EXERCISE BRIEF: Leaving all pictures aside, write out the records below precisely as given.

□ □ □ □

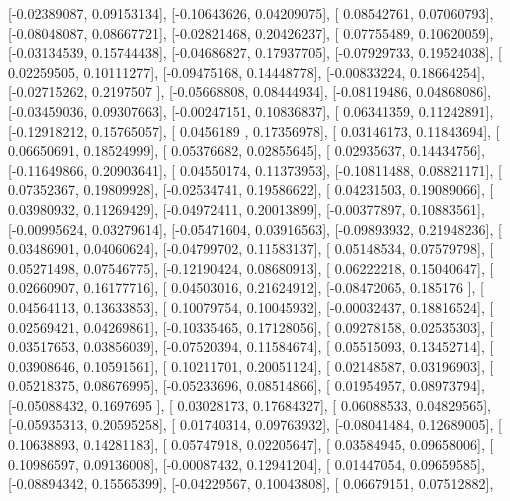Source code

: \documentclass{article}
\begin{document}
       [-0.02389087,  0.09153134],
       [-0.10643626,  0.04209075],
       [ 0.08542761,  0.07060793],
       [-0.08048087,  0.08667721],
       [-0.02821468,  0.20426237],
       [ 0.07755489,  0.10620059],
       [-0.03134539,  0.15744438],
       [-0.04686827,  0.17937705],
       [-0.07929733,  0.19524038],
       [ 0.02259505,  0.10111277],
       [-0.09475168,  0.14448778],
       [-0.00833224,  0.18664254],
       [-0.02715262,  0.2197507 ],
       [-0.05668808,  0.08444934],
       [-0.08119486,  0.04868086],
       [-0.03459036,  0.09307663],
       [-0.00247151,  0.10836837],
       [ 0.06341359,  0.11242891],
       [-0.12918212,  0.15765057],
       [ 0.0456189 ,  0.17356978],
       [ 0.03146173,  0.11843694],
       [ 0.06650691,  0.18524999],
       [ 0.05376682,  0.02855645],
       [ 0.02935637,  0.14434756],
       [-0.11649866,  0.20903641],
       [ 0.04550174,  0.11373953],
       [-0.10811488,  0.08821171],
       [ 0.07352367,  0.19809928],
       [-0.02534741,  0.19586622],
       [ 0.04231503,  0.19089066],
       [ 0.03980932,  0.11269429],
       [-0.04972411,  0.20013899],
       [-0.00377897,  0.10883561],
       [-0.00995624,  0.03279614],
       [-0.05471604,  0.03916563],
       [-0.09893932,  0.21948236],
       [ 0.03486901,  0.04060624],
       [-0.04799702,  0.11583137],
       [ 0.05148534,  0.07579798],
       [ 0.05271498,  0.07546775],
       [-0.12190424,  0.08680913],
       [ 0.06222218,  0.15040647],
       [ 0.02660907,  0.16177716],
       [ 0.04503016,  0.21624912],
       [-0.08472065,  0.185176  ],
       [ 0.04564113,  0.13633853],
       [ 0.10079754,  0.10045932],
       [-0.00032437,  0.18816524],
       [ 0.02569421,  0.04269861],
       [-0.10335465,  0.17128056],
       [ 0.09278158,  0.02535303],
       [ 0.03517653,  0.03856039],
       [-0.07520394,  0.11584674],
       [ 0.05515093,  0.13452714],
       [ 0.03908646,  0.10591561],
       [ 0.10211701,  0.20051124],
       [ 0.02148587,  0.03196903],
       [ 0.05218375,  0.08676995],
       [-0.05233696,  0.08514866],
       [ 0.01954957,  0.08973794],
       [-0.05088432,  0.1697695 ],
       [ 0.03028173,  0.17684327],
       [ 0.06088533,  0.04829565],
       [-0.05935313,  0.20595258],
       [ 0.01740314,  0.09763932],
       [-0.08041484,  0.12689005],
       [ 0.10638893,  0.14281183],
       [ 0.05747918,  0.02205647],
       [ 0.03584945,  0.09658006],
       [ 0.10986597,  0.09136008],
       [-0.00087432,  0.12941204],
       [ 0.01447054,  0.09659585],
       [-0.08894342,  0.15565399],
       [-0.04229567,  0.10043808],
       [ 0.06679151,  0.07512882],
\end{document}
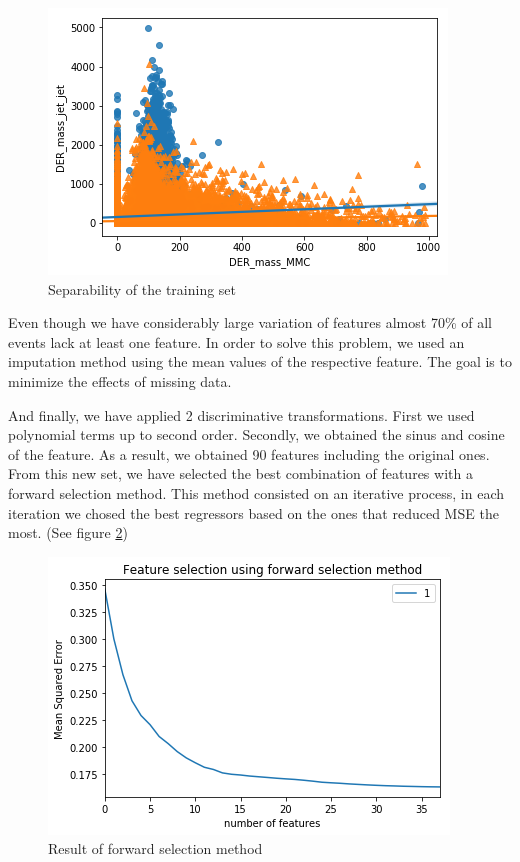 \documentclass[10pt,conference,compsocconf]{IEEEtran}
\begin{document}
\begin{tiny}
		\begin{figure}[b]
			\includegraphics[scale=0.5]{separ.png}   
			\caption{Separability of the training set }
			\label{fig1}    
		\end{figure}
\end{tiny}

Even though we have considerably large variation of features almost 70\% of all events lack at least one feature. In order to solve this problem, we used an imputation method using the mean values of the respective feature. The goal is to minimize the effects of missing data. 

And finally, we have applied 2 discriminative transformations. First we used polynomial terms up to second order. Secondly, we obtained the sinus and cosine of the feature. As a result, we obtained 90 features including the original ones. From this new set, we have selected the best combination of features with a forward selection method. This method consisted on an iterative process, in each iteration we chosed the best regressors based on the ones that reduced MSE the most. (See figure \ref{fig2})
\begin{tiny}
	\begin{figure}[t]
		\includegraphics[scale=0.5]{Mse.png}   
		\caption{Result of forward selection method }
		\label{fig2}    
	\end{figure}
\end{tiny}
\end{document}
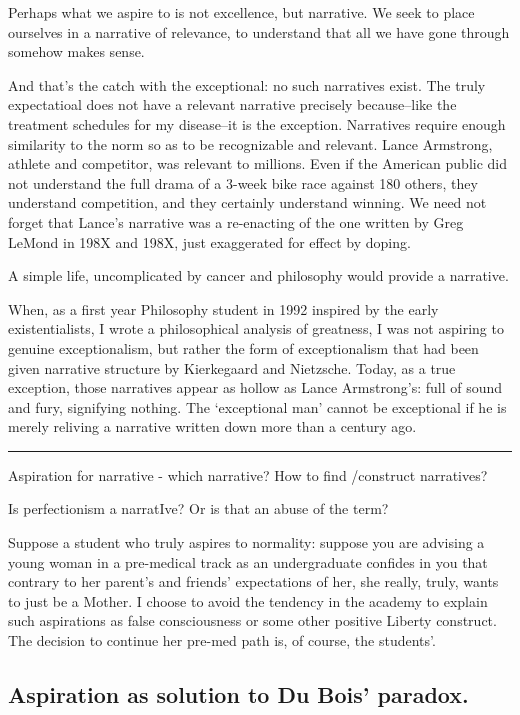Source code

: Perhaps what we aspire to is not excellence, but narrative. We seek to place ourselves in a narrative of relevance, to understand that all we have gone through somehow makes sense. 

And that's the catch with the exceptional: no such narratives exist. The truly expectatioal does not have a relevant narrative precisely because--like the treatment schedules for my disease--it is the exception. Narratives require enough similarity to the norm so as to be recognizable and relevant. Lance Armstrong, athlete and competitor, was relevant to millions. Even if the American public did not understand the full drama of a 3-week bike race against 180 others, they understand competition, and they certainly understand winning. We need not forget that Lance's narrative was a re-enacting of the one written by Greg LeMond in 198X and 198X, just exaggerated for effect by doping.

A simple life, uncomplicated by cancer and philosophy would provide a narrative. 

When, as a first year Philosophy student in 1992 inspired by the early existentialists, I wrote a philosophical analysis of greatness, I was not aspiring to genuine exceptionalism, but rather the form of exceptionalism that had been given narrative structure by Kierkegaard and Nietzsche. Today, as a true exception, those narratives appear as hollow as Lance Armstrong's: full of sound and fury, signifying nothing. The `exceptional man' cannot be exceptional if he is merely reliving a narrative written down more than a century ago. 

\begin{center}\rule{3in}{0.4pt}\end{center}


Aspiration for narrative - which narrative? How to find \slash  construct narratives? 

Is perfectionism a narratIve? Or is that an abuse of the term?

Suppose a student who truly aspires to normality: suppose you are advising a young woman in a pre-medical track as an undergraduate confides in you that contrary to her parent's and friends' expectations of her, she really, truly, wants to just be a Mother. I choose to avoid the tendency in the academy to explain such aspirations as false consciousness or some other positive Liberty construct. The decision to continue her pre-med path is, of course, the students'. 

\subsection{Aspiration as solution to Du Bois' paradox.}
\label{aspirationassolutiontoduboisparadox.}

□ □ □ □

RESPONSE BELOW:
Source code

: \documentclass{article}
\begin{document}
       [-0.02389087,  0.09153134],
       [-0.10643626,  0.04209075],
       [ 0.08542761,  0.07060793],
       [-0.08048087,  0.08667721],
       [-0.02821468,  0.20426237],
       [ 0.07755489,  0.10620059],
       [-0.03134539,  0.15744438],
       [-0.04686827,  0.17937705],
       [-0.07929733,  0.19524038],
       [ 0.02259505,  0.10111277],
       [-0.09475168,  0.14448778],
       [-0.00833224,  0.18664254],
       [-0.02715262,  0.2197507 ],
       [-0.05668808,  0.08444934],
       [-0.08119486,  0.04868086],
       [-0.03459036,  0.09307663],
       [-0.00247151,  0.10836837],
       [ 0.06341359,  0.11242891],
       [-0.12918212,  0.15765057],
       [ 0.0456189 ,  0.17356978],
       [ 0.03146173,  0.11843694],
       [ 0.06650691,  0.18524999],
       [ 0.05376682,  0.02855645],
       [ 0.02935637,  0.14434756],
       [-0.11649866,  0.20903641],
       [ 0.04550174,  0.11373953],
       [-0.10811488,  0.08821171],
       [ 0.07352367,  0.19809928],
       [-0.02534741,  0.19586622],
       [ 0.04231503,  0.19089066],
       [ 0.03980932,  0.11269429],
       [-0.04972411,  0.20013899],
       [-0.00377897,  0.10883561],
       [-0.00995624,  0.03279614],
       [-0.05471604,  0.03916563],
       [-0.09893932,  0.21948236],
       [ 0.03486901,  0.04060624],
       [-0.04799702,  0.11583137],
       [ 0.05148534,  0.07579798],
       [ 0.05271498,  0.07546775],
       [-0.12190424,  0.08680913],
       [ 0.06222218,  0.15040647],
       [ 0.02660907,  0.16177716],
       [ 0.04503016,  0.21624912],
       [-0.08472065,  0.185176  ],
       [ 0.04564113,  0.13633853],
       [ 0.10079754,  0.10045932],
       [-0.00032437,  0.18816524],
       [ 0.02569421,  0.04269861],
       [-0.10335465,  0.17128056],
       [ 0.09278158,  0.02535303],
       [ 0.03517653,  0.03856039],
       [-0.07520394,  0.11584674],
       [ 0.05515093,  0.13452714],
       [ 0.03908646,  0.10591561],
       [ 0.10211701,  0.20051124],
       [ 0.02148587,  0.03196903],
       [ 0.05218375,  0.08676995],
       [-0.05233696,  0.08514866],
       [ 0.01954957,  0.08973794],
       [-0.05088432,  0.1697695 ],
       [ 0.03028173,  0.17684327],
       [ 0.06088533,  0.04829565],
       [-0.05935313,  0.20595258],
       [ 0.01740314,  0.09763932],
       [-0.08041484,  0.12689005],
       [ 0.10638893,  0.14281183],
       [ 0.05747918,  0.02205647],
       [ 0.03584945,  0.09658006],
       [ 0.10986597,  0.09136008],
       [-0.00087432,  0.12941204],
       [ 0.01447054,  0.09659585],
       [-0.08894342,  0.15565399],
       [-0.04229567,  0.10043808],
       [ 0.06679151,  0.07512882],
\end{document}
 \documentclass[10pt,conference,compsocconf]{IEEEtran}
\begin{document}
\begin{tiny}
		\begin{figure}[b]
			\includegraphics[scale=0.5]{separ.png}   
			\caption{Separability of the training set }
			\label{fig1}    
		\end{figure}
\end{tiny}

Even though we have considerably large variation of features almost 70\% of all events lack at least one feature. In order to solve this problem, we used an imputation method using the mean values of the respective feature. The goal is to minimize the effects of missing data. 

And finally, we have applied 2 discriminative transformations. First we used polynomial terms up to second order. Secondly, we obtained the sinus and cosine of the feature. As a result, we obtained 90 features including the original ones. From this new set, we have selected the best combination of features with a forward selection method. This method consisted on an iterative process, in each iteration we chosed the best regressors based on the ones that reduced MSE the most. (See figure \ref{fig2})
\begin{tiny}
	\begin{figure}[t]
		\includegraphics[scale=0.5]{Mse.png}   
		\caption{Result of forward selection method }
		\label{fig2}    
	\end{figure}
\end{tiny}
\end{document}
Source code

: Perhaps what we aspire to is not excellence, but narrative. We seek to place ourselves in a narrative of relevance, to understand that all we have gone through somehow makes sense. 

And that's the catch with the exceptional: no such narratives exist. The truly expectatioal does not have a relevant narrative precisely because--like the treatment schedules for my disease--it is the exception. Narratives require enough similarity to the norm so as to be recognizable and relevant. Lance Armstrong, athlete and competitor, was relevant to millions. Even if the American public did not understand the full drama of a 3-week bike race against 180 others, they understand competition, and they certainly understand winning. We need not forget that Lance's narrative was a re-enacting of the one written by Greg LeMond in 198X and 198X, just exaggerated for effect by doping.

A simple life, uncomplicated by cancer and philosophy would provide a narrative. 

When, as a first year Philosophy student in 1992 inspired by the early existentialists, I wrote a philosophical analysis of greatness, I was not aspiring to genuine exceptionalism, but rather the form of exceptionalism that had been given narrative structure by Kierkegaard and Nietzsche. Today, as a true exception, those narratives appear as hollow as Lance Armstrong's: full of sound and fury, signifying nothing. The `exceptional man' cannot be exceptional if he is merely reliving a narrative written down more than a century ago. 

\begin{center}\rule{3in}{0.4pt}\end{center}


Aspiration for narrative - which narrative? How to find \slash  construct narratives? 

Is perfectionism a narratIve? Or is that an abuse of the term?

Suppose a student who truly aspires to normality: suppose you are advising a young woman in a pre-medical track as an undergraduate confides in you that contrary to her parent's and friends' expectations of her, she really, truly, wants to just be a Mother. I choose to avoid the tendency in the academy to explain such aspirations as false consciousness or some other positive Liberty construct. The decision to continue her pre-med path is, of course, the students'. 

\subsection{Aspiration as solution to Du Bois' paradox.}
\label{aspirationassolutiontoduboisparadox.}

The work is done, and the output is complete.